Just because I can’t get words out because brain not working right doesn’t mean I stop thinking. The exact opposite happens.
I was trying to come up with a frame that would put me on the driver’s side of the car and still be stiff and that I could fit inside the body without chopping the body into little pieces and hanging a couple of hundred dzus fittings on the frame to attach the body. Physically can’t be done. So I’m back to sitting in the center of the car and the gas tank is now sitting on either side of the frame instead of the passenger side of the interior. The fun part is now I have to design a pair of fuel tanks that literally have no parallel sides and figure out how much gas (E85) I can carry between them.

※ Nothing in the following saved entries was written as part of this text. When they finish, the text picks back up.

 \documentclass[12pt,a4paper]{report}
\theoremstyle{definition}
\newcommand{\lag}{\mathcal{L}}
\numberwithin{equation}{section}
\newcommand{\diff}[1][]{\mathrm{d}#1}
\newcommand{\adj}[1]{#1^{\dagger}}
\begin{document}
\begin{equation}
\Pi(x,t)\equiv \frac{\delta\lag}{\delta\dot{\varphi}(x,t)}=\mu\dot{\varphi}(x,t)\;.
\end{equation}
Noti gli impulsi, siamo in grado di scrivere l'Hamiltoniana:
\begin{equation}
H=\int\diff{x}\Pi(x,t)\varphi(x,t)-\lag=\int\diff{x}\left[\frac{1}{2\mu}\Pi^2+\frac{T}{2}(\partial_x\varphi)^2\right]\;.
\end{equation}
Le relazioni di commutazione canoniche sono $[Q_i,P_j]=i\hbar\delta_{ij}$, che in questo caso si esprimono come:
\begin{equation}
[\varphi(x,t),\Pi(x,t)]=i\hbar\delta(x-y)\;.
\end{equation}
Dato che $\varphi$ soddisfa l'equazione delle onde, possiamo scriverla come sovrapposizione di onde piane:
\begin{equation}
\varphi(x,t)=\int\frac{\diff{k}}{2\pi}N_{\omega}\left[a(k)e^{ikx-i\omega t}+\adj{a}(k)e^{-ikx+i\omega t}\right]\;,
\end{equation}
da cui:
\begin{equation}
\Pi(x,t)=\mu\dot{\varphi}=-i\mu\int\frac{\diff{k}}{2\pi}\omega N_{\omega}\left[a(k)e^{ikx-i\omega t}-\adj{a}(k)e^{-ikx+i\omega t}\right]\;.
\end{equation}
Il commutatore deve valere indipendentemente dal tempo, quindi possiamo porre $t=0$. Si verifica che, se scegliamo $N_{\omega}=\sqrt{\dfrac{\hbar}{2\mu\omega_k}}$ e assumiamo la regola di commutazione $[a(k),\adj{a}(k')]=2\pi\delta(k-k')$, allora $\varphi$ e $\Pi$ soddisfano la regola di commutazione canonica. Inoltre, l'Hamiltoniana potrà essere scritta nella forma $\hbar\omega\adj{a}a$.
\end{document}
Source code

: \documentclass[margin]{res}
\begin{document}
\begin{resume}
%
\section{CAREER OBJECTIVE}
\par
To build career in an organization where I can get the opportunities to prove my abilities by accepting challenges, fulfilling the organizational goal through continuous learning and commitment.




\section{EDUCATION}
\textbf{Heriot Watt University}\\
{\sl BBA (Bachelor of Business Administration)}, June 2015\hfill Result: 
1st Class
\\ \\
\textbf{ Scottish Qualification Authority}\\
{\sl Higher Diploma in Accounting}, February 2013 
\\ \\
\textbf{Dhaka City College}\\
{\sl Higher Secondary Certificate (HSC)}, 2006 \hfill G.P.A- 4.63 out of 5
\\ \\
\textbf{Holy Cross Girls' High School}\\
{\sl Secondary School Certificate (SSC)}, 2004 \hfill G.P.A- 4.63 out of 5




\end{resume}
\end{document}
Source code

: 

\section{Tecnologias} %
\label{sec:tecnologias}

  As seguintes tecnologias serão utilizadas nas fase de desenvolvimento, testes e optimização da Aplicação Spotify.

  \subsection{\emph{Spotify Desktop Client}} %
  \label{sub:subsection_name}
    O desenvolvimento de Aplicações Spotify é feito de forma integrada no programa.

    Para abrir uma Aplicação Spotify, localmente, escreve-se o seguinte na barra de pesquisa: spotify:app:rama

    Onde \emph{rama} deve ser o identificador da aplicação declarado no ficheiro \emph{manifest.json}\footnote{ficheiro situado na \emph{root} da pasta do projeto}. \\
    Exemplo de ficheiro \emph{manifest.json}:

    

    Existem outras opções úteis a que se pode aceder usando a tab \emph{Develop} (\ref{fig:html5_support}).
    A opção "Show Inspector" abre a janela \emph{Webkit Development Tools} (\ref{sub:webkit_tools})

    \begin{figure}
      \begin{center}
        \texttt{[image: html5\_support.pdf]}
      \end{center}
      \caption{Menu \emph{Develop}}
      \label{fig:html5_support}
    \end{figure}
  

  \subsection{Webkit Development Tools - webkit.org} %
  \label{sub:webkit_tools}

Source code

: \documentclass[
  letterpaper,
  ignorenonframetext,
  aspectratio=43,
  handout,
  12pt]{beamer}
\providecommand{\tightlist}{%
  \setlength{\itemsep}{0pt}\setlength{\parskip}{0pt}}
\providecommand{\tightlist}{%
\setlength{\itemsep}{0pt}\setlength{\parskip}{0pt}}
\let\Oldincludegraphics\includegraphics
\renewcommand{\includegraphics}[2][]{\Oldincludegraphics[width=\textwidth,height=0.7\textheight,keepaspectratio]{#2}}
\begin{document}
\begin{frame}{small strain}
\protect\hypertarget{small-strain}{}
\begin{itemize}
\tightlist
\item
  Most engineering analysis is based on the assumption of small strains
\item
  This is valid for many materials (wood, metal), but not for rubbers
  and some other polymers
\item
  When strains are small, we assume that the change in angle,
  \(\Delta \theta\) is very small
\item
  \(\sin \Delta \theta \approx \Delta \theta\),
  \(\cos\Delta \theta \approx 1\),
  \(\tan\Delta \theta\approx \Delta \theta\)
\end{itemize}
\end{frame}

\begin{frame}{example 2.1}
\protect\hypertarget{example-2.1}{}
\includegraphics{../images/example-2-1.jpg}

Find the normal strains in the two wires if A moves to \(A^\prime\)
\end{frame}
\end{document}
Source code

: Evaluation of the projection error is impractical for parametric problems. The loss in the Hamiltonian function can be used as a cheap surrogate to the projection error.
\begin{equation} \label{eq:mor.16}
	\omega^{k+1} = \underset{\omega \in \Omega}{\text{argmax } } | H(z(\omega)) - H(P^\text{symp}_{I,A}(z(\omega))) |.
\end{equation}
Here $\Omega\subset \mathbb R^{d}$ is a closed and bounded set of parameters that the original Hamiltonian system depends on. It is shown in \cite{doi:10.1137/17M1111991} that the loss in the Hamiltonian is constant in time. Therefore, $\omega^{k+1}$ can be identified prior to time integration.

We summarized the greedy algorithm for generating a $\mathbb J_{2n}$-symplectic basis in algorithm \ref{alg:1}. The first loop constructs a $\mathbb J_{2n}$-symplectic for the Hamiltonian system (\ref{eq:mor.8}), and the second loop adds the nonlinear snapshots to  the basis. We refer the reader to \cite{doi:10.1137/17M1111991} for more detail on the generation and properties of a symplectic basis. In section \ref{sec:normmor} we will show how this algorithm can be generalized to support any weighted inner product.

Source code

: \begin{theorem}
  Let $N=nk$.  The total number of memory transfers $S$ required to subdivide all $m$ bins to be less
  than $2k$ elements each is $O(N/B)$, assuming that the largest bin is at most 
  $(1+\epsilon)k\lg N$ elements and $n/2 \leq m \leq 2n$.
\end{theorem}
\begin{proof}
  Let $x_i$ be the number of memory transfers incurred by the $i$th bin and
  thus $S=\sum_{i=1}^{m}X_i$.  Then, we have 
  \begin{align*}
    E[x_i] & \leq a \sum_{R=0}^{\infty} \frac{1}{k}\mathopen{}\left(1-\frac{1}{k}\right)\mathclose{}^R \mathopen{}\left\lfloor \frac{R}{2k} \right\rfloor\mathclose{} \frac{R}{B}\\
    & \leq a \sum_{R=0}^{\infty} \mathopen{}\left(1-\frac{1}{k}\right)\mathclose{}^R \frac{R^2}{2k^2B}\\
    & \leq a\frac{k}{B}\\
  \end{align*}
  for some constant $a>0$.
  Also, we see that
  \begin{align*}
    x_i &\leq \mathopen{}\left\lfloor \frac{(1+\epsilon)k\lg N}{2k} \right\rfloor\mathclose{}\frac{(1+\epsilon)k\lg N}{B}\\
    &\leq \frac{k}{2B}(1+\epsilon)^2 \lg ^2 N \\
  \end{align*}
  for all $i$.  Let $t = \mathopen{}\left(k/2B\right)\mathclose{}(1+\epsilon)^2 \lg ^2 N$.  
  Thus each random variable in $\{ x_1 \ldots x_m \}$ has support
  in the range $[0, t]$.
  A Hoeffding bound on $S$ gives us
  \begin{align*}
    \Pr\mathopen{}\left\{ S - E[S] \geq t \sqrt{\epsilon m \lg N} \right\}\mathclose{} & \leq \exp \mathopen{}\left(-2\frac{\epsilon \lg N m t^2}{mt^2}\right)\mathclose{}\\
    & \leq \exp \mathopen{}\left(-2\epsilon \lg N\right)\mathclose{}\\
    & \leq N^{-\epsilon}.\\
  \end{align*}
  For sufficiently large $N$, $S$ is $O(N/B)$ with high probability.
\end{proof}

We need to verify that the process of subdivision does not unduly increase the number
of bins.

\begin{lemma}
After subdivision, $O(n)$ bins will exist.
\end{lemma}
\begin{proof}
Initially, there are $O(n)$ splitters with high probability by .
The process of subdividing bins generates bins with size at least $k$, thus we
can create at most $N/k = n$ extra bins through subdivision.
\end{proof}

First things first I measured the body to find out what space I had to work with. The major design constraint is the sides of the tank are going to be flat pieces of steel for ease of construction, so where the curves in the body make that impossible defines the volume of the tank. First constraint is where the back of the body starts to curve up from the floor, which defines the length, 41 inches from the inside of the firewall. Second constraint is being able to slide the tanks in from the top without removing anything, so the tanks have to clear the dash and the top flanges of the body and the bottom of the dash is 10.5″ from the inside of the firewall, leaving 30.5″ as the length of the tanks. Measuring the inside of the body at the floor gave me a width of 33″ at the front and 34″ at the back. Measuring the same locations at the body top flange gave me 37″ at the front and 44″ at the back, and a depth of 19″ inside the body flanges. Now not all of this volume will be available for fuel storage, I’m going to occupy a large chunk of it, 27″ down the center front to back.
This leaves us with two methods to determine the available volume, find the total volume and subtract the volume taken up by the frame around the driver, or remove the space taken up by the frame around the driver from the measurements and calculate the space left over. The easy part is the volume occupied by the frame around the driver 27″ wide by 30.5″ long by 19″ deep, or 15646.5 in3. The volume around that is a bit trickier to calculate because the space is a trapezoidal polyhedron, and the volume is the average area of the top and bottom times the depth. The quick way to calculate the average area of the top and bottom was to average the top and bottom widths on both ends, by adding them up and dividing by the number of measurements (4) and multiplying by the length (30.5) and then the depth (19) to determine the total volume. Subtracting the volume occupied by the driver and frame leaves 25.4 gallons for fuel. Which is not enough to get across the E85 barrens of west Texas and NM at the projected fuel economy for the vehicle. That means I need to make the tanks bigger or find room for another tank. Now one way I can make the tanks bigger is taking less space for the frame (and me) but it is late and I’m getting tired and unmedicated brain is not thinking good and wants to sleep.